*ASSIGNED TASK:*
What is needed is a copy of each line in the listing that contains "Viewing".
=== PROVIDED RECORDS ===
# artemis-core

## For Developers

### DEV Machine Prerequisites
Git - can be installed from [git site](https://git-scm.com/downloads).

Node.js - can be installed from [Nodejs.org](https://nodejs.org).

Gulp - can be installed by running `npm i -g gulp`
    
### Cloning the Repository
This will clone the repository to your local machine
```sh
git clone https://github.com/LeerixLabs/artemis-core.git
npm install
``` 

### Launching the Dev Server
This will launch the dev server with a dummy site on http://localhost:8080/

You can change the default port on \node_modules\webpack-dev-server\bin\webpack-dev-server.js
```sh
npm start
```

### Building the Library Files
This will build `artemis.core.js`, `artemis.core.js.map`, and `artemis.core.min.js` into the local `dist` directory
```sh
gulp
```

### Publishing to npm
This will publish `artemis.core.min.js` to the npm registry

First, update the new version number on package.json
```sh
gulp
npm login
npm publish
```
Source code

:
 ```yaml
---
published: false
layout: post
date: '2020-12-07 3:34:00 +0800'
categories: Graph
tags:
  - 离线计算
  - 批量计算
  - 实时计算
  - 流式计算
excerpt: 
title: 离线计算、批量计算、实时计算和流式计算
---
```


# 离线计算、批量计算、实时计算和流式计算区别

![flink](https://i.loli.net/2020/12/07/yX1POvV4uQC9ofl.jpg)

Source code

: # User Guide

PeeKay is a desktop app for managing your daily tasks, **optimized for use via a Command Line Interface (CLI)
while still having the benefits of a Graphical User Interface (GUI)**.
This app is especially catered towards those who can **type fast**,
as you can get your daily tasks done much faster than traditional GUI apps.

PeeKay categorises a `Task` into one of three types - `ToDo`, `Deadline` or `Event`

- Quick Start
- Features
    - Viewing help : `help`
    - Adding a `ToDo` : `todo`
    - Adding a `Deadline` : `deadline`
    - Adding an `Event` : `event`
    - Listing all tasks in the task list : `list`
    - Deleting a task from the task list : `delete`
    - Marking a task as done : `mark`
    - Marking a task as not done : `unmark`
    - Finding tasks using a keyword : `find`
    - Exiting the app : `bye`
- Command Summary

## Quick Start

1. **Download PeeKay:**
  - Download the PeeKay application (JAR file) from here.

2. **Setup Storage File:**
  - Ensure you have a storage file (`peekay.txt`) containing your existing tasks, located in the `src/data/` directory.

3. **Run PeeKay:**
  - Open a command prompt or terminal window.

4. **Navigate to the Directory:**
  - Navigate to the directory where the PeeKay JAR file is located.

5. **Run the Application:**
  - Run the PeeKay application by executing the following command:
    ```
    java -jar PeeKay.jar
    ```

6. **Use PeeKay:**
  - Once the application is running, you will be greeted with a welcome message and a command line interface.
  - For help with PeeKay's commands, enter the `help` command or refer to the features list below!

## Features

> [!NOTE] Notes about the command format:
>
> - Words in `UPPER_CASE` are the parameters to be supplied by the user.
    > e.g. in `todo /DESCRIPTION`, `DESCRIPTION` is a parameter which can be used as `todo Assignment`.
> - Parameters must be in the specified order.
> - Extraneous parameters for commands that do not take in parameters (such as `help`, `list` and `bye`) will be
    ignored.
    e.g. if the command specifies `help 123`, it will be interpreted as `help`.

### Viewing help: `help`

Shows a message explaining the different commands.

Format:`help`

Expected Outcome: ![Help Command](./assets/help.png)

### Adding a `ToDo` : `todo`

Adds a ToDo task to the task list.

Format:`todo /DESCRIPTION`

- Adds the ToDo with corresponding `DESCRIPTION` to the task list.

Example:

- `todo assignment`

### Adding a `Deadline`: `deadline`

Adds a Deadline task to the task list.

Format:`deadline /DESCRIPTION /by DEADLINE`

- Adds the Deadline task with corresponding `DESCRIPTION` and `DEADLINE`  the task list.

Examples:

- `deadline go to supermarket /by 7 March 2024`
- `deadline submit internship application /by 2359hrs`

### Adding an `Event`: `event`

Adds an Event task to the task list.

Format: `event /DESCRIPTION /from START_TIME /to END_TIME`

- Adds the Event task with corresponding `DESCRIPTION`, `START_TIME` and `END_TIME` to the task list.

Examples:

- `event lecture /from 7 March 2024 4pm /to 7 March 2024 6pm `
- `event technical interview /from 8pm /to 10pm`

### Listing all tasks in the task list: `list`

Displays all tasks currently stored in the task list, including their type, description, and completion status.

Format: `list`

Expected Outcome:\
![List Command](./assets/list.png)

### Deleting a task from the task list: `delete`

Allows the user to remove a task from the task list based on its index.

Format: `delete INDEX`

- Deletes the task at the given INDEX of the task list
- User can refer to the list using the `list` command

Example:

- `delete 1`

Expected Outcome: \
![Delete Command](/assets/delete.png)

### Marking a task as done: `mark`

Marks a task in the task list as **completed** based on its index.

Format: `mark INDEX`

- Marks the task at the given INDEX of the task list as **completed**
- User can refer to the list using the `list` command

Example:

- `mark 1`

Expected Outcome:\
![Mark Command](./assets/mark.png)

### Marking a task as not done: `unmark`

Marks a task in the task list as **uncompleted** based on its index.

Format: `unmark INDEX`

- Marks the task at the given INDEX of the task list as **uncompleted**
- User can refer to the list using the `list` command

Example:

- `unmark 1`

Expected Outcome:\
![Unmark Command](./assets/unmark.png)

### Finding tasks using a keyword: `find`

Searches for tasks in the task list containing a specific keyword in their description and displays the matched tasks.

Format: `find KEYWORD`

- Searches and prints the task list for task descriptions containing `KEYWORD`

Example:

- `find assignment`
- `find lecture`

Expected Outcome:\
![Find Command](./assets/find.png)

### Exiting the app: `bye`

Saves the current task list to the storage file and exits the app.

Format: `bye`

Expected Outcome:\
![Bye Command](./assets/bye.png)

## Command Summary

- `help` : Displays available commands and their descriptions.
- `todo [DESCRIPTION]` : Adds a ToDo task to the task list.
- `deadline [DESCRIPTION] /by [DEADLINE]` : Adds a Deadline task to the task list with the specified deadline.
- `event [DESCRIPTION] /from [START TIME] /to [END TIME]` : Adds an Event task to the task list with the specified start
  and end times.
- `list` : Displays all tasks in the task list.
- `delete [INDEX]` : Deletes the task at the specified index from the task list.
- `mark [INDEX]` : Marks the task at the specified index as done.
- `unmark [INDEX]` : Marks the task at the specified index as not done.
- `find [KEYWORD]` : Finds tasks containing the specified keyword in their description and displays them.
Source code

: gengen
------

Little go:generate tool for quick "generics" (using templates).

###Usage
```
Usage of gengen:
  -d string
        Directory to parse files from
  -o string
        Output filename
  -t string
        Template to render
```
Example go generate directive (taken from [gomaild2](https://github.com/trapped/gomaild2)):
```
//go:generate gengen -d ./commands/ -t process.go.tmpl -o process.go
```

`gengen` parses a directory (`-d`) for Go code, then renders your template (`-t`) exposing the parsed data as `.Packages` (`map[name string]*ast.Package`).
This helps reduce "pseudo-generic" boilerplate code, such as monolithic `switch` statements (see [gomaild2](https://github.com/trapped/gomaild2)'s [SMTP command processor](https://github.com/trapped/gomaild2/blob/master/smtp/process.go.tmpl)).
===
*RESPONSE:*
    - Viewing help : `help`
### Viewing help: `help`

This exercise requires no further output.